In the following posts we will share our experiences on that journey. We would love to hear from you. You can follow the progress of our journey here: https://github.com/facebookincubator/magma/tree/master/devmand/gateway
Getting IO right
The
project that we are working on reads data from many different networking
devices. We establish an SSH session with each device and crawl its
configuration and stats by issuing a multitude of commands. We also provide the
capability to translate the information we collect and send to standards based
data models (Openconfig YANG). We also offer the ability to write configuration
to devices.
Having
open connections to many devices at the same time poses a design challenge
similar to that of web servers. A low overhead per open SSH session, being able
to quickly respond to the activity on a particular device and process incoming
data are all requirements that need to be fulfilled.
Our
first (prototype) C++ implementation for handling connections and data was
using a fixed size thread-pool to handle incoming
traffic and periodic polling of data using the ssh_channel_read_timeout call. Somewhat naive
approach, but for getting something up and running quickly and verifying our
assumptions it was sufficient. This is similar to Apache’s one-process-per-connection model where
a master process pre-forks slave processes which handle the incoming traffic
(except that we had threads that don’t suffer from disadvantages like expensive fork()-s etc.).
As we
added more logic (i.e. device commands to execute via SSH) and more devices the
“temporary” solution became a performance bottleneck. At some point it took
over a minute to read all the data we were collecting from a single device. Of
course, the most reasonable next step was to tweak the size of the thread-pool,
change timeouts and do other micro-optimizations. It soon turned out this was a
dead-end and we needed to rehaul this part of the system. Before
we actually started to rewrite this subsystem, we had decided to pin down any
established design patterns in order to get the most bang for the buck in terms
of networking IO.
We
looked into popular projects to draw inspiration from (i.e. “borrow” their
design :-). Most notably we looked into NodeJS which is a single thread application written in C++ that
achieves high throughput.
NodeJS
uses only a single thread to receive connections from users and treats these
requests as events. The basic idea behind the NodeJS “event-loop” can be seen
on this diagram.
We also
turned our attention to Nginx as
this is the most popular web server today and claims it can “handle millions of
simultaneous requests and scales very well”. The Nginx team identified
their greatest scaling “enemy” – blocking. The core of
Nginx is a readiness notification handler that receives information about
connection events from the kernel and then processes them one by one. The Nginx
core uses a task queue and a small number of consumer threads in order to
offload long running tasks somewhere else so they do not slow down the main
loop. This pattern fits our problem pretty nicely as we have low volume data
coming from the SSH which needs to be parsed and processed (e.g. regexp
evaluation, string manipulations and data handling).
From
these real-world examples and also after reading the famous c10k article we came up with the following principles:
· Don’t
use any blocking or synchronous calls (if possible),
· use the
network readiness notifications via the kernel API,
· one
reader can handle data reads for many devices,
· any
subsequent processing or data manipulation needs to happen outside of the
reader thread’s scope,
· solution
needs to work on different *nix systems.
Next,
we needed to pick the right kernel API for data notifications. As epoll being I/O notification
standard and having the best performance this was a no-brainer.

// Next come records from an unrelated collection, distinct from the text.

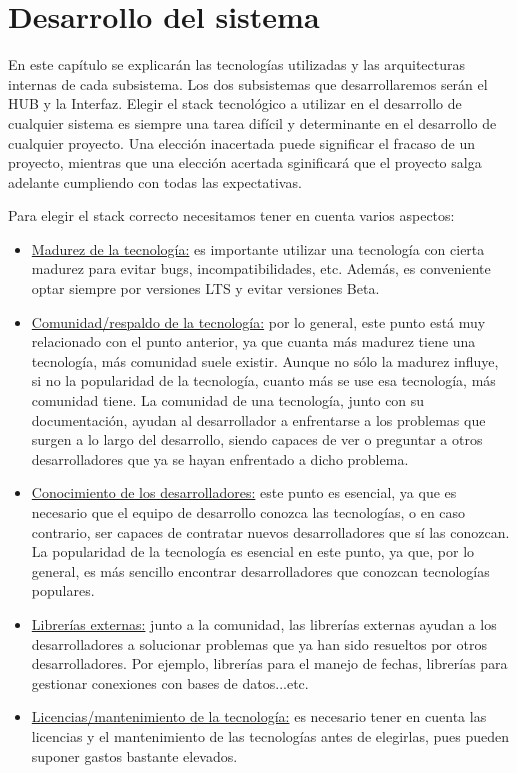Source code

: \chapter{Desarrollo del sistema}
En este capítulo se explicarán las tecnologías utilizadas y las arquitecturas internas de cada subsistema. Los dos subsistemas que desarrollaremos
serán el HUB y la Interfaz.
\label{chap:desarrollosistema}
Elegir el stack tecnológico a utilizar en el desarrollo de cualquier sistema es siempre una tarea difícil y determinante en el desarrollo de 
cualquier proyecto. Una elección inacertada puede significar el fracaso de un proyecto, mientras que una elección acertada sginificará que el 
proyecto salga adelante cumpliendo con todas las expectativas.
\par
Para elegir el stack correcto necesitamos tener en cuenta varios aspectos:
\begin{itemize}
\item\underline{Madurez de la tecnología:} es importante utilizar una tecnología con cierta madurez para evitar bugs, incompatibilidades, etc. Además, es
conveniente optar siempre por versiones LTS y evitar versiones Beta.
\item\underline{Comunidad/respaldo de la tecnología:} por lo general, este punto está muy relacionado con el punto anterior, ya que cuanta más madurez tiene
una tecnología, más comunidad suele existir. Aunque no sólo la madurez influye, si no la popularidad de la tecnología, cuanto más se use esa tecnología,
más comunidad tiene. La comunidad de una tecnología, junto con su documentación, ayudan al desarrollador a enfrentarse a los problemas que surgen a lo
largo del desarrollo, siendo capaces de ver o preguntar a otros desarrolladores que ya se hayan enfrentado a dicho problema.
\item\underline{Conocimiento de los desarrolladores:} este punto es esencial, ya que es necesario que el equipo de desarrollo conozca las tecnologías, o en caso
contrario, ser capaces de contratar nuevos desarrolladores que sí las conozcan. La popularidad de la tecnología es esencial en este punto, ya que, por 
lo general, es más sencillo encontrar desarrolladores que conozcan tecnologías populares.
\item\underline{Librerías externas:} junto a la comunidad, las librerías externas ayudan a los desarrolladores a solucionar problemas que ya han sido resueltos
por otros desarrolladores. Por ejemplo, librerías para el manejo de fechas, librerías para gestionar conexiones con bases de datos...etc.
\item\underline{Licencias/mantenimiento de la tecnología:} es necesario tener en cuenta las licencias y el mantenimiento de las tecnologías antes de elegirlas,
pues pueden suponer gastos bastante elevados.
\end{itemize}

Unfortunately not every system supports epoll, so we needed to have some
fallback mechanism which would always pick the best kernel API available on the
particular system. There are multiple libraries that can be used for this purpose,
most widely used are libuv (created and used by
NodeJS), libev and libevent. Long story short, we decided to use libevent. The performance
benchmarks are similar between libuv, libev and
libevent (libevent falls slightly behind in certain situations) but libevent
has a large active community, mailing list, is well documented and its
programming model fits nicely with the design we intended to have. We ended up
using a pattern that has a data queue where we push incoming SSH output
snippets and a second queue where we schedule the processing.
We
rewrote the original code using the pattern above. You register a libevent callback that is triggered once data from SSH is available. The
callback pushes data into the queue and adds a task into the processing
queue. In the end we got the performance and responsiveness that we were
looking for – going down from minutes to milliseconds.